What to produce:
Where the records below have a line with "trying", that line is to be copied.

Start of Records for this task

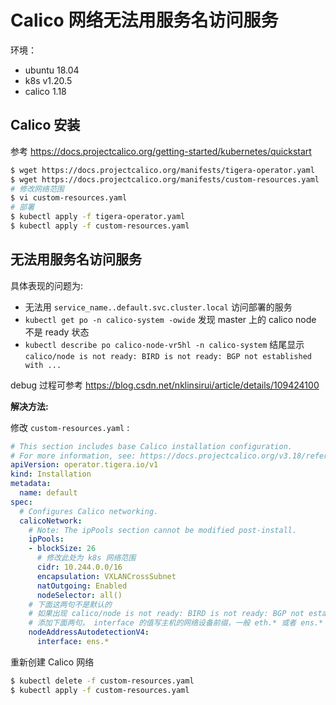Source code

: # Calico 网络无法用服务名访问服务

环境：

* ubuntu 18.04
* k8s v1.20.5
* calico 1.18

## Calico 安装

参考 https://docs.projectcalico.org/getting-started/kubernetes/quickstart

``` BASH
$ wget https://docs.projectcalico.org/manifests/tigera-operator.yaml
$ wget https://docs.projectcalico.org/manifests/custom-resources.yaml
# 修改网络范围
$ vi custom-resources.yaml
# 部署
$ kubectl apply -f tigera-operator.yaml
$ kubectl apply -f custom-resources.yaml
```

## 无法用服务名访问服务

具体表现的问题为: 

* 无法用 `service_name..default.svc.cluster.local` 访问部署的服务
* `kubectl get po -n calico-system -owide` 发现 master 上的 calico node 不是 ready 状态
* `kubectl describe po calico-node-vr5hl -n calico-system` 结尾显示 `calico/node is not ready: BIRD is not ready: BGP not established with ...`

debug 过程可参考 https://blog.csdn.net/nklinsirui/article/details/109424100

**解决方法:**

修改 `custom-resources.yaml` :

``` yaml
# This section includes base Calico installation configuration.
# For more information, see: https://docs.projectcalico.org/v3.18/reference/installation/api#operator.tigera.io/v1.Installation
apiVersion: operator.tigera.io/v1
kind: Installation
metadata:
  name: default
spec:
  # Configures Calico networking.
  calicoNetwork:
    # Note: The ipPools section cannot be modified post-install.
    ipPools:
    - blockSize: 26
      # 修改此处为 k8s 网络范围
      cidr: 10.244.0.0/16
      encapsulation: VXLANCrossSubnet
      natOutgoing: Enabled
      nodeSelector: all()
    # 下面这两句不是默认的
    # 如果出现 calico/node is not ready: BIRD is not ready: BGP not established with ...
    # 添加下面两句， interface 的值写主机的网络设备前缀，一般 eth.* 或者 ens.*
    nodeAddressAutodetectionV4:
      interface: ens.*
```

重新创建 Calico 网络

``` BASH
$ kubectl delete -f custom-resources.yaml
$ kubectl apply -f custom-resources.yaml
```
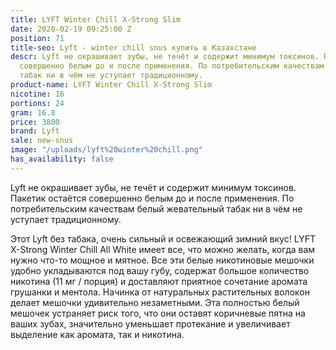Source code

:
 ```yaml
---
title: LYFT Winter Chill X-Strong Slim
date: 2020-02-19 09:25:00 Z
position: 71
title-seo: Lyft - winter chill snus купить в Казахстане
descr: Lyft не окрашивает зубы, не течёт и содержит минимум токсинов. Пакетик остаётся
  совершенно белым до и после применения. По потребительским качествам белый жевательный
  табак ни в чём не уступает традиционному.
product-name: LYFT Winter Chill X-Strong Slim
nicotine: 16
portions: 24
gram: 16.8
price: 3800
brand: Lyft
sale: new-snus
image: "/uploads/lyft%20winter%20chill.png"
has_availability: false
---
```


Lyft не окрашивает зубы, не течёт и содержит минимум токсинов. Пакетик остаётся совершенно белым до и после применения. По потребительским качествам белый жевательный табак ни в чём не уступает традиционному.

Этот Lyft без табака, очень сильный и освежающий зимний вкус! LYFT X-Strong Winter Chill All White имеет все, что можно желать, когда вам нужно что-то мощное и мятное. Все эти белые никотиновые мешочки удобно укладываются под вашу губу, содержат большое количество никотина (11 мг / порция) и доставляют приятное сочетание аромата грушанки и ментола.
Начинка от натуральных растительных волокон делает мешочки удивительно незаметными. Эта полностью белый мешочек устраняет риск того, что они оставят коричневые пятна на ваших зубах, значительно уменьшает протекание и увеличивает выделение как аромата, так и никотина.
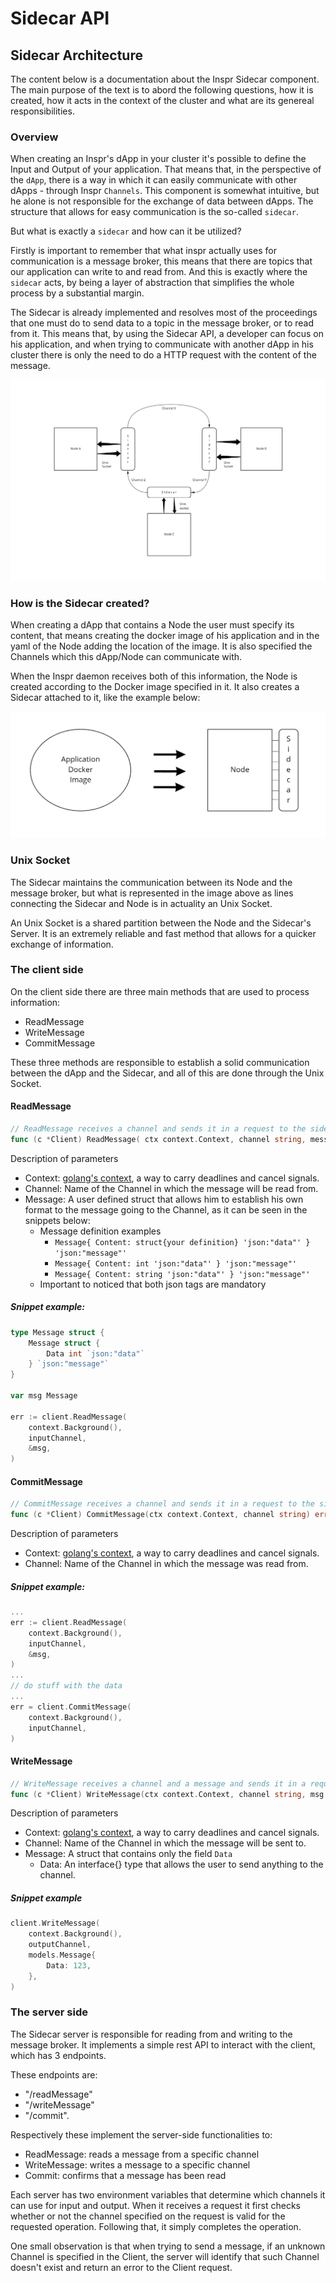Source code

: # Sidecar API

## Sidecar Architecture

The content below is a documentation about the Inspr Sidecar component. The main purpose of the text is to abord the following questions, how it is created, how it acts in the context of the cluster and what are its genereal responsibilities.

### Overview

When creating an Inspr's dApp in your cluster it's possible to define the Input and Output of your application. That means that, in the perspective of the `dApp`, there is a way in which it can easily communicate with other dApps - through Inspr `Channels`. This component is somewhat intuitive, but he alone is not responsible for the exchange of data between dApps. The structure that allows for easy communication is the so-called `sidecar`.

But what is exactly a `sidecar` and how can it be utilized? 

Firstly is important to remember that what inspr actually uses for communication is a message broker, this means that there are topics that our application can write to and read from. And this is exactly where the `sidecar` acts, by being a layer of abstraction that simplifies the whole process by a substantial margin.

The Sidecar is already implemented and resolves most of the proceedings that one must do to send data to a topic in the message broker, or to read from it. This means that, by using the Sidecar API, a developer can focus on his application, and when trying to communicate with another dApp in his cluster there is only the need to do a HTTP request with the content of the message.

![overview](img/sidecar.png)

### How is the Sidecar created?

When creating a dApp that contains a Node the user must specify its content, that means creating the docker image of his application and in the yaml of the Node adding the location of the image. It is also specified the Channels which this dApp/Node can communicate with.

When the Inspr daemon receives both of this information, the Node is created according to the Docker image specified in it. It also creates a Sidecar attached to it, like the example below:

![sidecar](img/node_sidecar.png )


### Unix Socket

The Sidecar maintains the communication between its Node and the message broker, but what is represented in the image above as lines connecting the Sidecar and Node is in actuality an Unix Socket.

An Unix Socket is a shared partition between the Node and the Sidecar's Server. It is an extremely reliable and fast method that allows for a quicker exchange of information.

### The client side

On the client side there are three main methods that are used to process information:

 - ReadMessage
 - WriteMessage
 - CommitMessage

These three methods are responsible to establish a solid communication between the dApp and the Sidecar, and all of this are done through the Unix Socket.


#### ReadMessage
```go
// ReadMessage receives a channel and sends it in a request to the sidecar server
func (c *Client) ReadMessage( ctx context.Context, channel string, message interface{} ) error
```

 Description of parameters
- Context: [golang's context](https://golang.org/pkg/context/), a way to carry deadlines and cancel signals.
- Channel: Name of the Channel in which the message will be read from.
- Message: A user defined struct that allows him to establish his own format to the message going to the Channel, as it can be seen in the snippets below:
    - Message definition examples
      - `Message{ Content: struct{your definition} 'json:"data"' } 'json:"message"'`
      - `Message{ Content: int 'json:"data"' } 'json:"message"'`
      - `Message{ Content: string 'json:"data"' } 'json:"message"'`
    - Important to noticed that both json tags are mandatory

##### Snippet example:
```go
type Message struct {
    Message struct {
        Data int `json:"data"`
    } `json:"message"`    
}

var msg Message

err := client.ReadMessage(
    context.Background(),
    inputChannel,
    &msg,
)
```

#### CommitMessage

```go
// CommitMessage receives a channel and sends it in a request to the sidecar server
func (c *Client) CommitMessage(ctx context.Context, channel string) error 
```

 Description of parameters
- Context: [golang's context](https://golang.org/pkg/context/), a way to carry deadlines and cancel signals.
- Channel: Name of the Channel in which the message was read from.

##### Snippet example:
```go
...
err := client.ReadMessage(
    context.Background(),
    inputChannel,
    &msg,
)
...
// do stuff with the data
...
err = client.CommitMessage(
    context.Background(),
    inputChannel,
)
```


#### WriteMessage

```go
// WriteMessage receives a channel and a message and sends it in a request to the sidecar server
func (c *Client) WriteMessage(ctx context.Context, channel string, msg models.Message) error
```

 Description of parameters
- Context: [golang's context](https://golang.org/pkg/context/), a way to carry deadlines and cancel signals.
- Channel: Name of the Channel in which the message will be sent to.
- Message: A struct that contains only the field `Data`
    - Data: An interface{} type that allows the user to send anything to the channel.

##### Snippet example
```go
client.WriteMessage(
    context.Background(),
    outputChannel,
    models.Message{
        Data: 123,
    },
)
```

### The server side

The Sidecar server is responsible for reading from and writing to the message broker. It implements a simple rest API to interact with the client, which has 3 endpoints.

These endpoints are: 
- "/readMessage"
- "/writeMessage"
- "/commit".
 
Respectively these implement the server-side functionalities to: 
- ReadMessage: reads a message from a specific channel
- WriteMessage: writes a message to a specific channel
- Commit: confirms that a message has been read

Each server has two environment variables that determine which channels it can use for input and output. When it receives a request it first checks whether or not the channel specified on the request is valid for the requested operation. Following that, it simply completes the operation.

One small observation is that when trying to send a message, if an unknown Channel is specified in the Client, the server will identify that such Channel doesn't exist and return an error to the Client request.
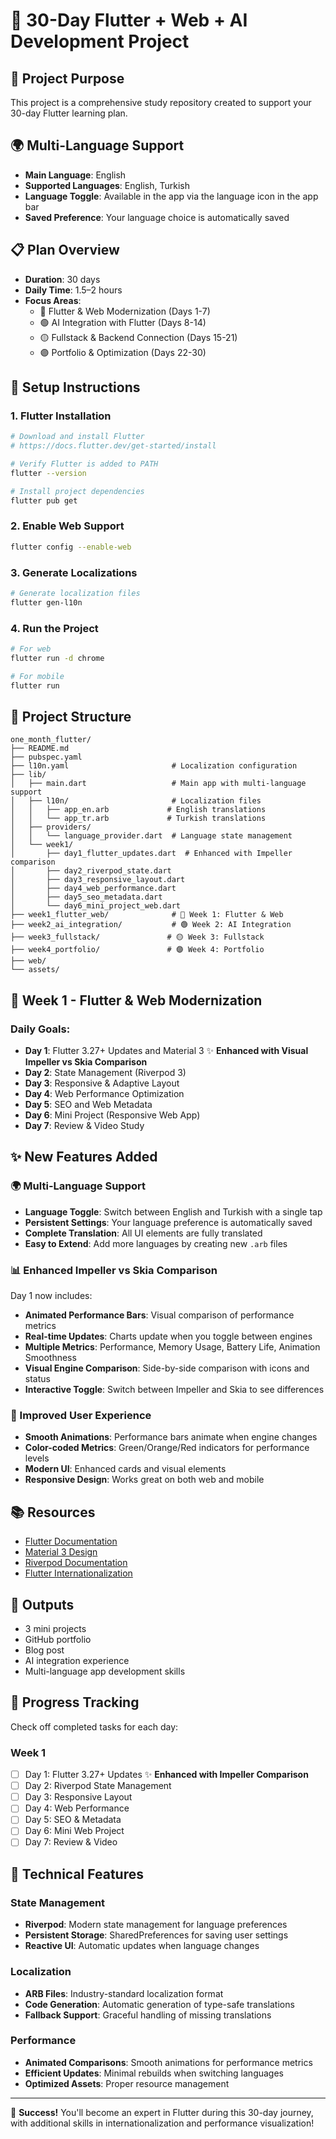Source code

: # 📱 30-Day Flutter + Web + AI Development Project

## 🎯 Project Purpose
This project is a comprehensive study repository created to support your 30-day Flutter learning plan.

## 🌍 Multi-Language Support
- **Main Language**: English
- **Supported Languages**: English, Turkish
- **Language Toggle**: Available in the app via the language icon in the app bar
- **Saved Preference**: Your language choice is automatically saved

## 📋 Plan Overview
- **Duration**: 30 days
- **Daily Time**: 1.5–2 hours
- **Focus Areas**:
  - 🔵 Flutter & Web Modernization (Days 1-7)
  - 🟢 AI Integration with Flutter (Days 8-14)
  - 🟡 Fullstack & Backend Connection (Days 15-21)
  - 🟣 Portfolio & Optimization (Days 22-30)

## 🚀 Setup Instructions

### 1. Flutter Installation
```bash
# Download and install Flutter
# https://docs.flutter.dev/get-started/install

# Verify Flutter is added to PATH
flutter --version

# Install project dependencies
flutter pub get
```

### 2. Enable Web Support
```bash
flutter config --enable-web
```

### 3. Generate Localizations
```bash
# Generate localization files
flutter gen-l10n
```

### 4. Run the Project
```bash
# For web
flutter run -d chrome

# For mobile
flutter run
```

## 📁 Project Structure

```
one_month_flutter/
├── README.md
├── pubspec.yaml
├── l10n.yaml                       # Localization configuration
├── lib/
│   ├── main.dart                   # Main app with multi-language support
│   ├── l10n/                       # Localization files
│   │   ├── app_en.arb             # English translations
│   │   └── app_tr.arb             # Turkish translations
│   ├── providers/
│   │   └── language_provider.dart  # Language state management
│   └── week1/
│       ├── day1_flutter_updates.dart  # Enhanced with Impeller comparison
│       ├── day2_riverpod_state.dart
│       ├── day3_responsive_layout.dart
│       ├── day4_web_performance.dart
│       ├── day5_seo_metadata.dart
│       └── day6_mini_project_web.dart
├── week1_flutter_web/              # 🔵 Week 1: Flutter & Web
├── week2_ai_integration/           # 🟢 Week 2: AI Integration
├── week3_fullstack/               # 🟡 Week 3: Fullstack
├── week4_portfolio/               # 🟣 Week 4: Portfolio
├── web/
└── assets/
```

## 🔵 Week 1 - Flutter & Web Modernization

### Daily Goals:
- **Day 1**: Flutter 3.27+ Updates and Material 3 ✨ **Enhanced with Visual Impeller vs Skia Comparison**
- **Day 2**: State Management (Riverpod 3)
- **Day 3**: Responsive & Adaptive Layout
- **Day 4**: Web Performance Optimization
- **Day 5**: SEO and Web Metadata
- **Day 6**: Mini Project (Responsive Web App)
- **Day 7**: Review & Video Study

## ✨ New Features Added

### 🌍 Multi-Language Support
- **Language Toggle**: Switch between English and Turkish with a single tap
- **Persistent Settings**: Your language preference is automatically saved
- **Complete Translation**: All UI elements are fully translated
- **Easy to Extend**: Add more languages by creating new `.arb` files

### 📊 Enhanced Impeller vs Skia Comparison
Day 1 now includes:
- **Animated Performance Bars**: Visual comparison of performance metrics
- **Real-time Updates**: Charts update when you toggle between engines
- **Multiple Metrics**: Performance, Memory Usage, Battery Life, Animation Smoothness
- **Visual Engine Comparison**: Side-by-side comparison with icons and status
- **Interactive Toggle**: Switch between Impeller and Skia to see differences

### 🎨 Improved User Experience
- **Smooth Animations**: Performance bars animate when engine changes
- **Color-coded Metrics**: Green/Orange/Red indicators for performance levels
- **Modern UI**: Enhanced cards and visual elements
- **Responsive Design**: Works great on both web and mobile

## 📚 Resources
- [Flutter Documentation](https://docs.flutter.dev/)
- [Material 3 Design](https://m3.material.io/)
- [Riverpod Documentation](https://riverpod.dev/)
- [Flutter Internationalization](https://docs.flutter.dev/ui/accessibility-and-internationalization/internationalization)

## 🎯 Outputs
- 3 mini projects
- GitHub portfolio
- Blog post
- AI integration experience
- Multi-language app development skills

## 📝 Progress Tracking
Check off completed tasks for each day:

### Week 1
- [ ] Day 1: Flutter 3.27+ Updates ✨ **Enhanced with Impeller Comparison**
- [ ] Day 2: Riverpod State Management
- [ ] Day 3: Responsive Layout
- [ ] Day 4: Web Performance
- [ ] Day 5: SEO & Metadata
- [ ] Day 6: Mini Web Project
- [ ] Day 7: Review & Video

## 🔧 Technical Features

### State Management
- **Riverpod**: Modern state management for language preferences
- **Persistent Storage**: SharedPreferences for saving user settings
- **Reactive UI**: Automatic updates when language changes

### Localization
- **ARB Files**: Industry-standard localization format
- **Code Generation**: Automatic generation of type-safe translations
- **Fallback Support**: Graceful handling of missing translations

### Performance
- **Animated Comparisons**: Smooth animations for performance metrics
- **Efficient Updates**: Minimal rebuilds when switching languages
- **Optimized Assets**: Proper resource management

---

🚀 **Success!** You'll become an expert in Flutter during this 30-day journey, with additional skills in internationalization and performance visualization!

End of Records for this task

Solution to the problem:
The Sidecar is already implemented and resolves most of the proceedings that one must do to send data to a topic in the message broker, or to read from it. This means that, by using the Sidecar API, a developer can focus on his application, and when trying to communicate with another dApp in his cluster there is only the need to do a HTTP request with the content of the message.
One small observation is that when trying to send a message, if an unknown Channel is specified in the Client, the server will identify that such Channel doesn't exist and return an error to the Client request.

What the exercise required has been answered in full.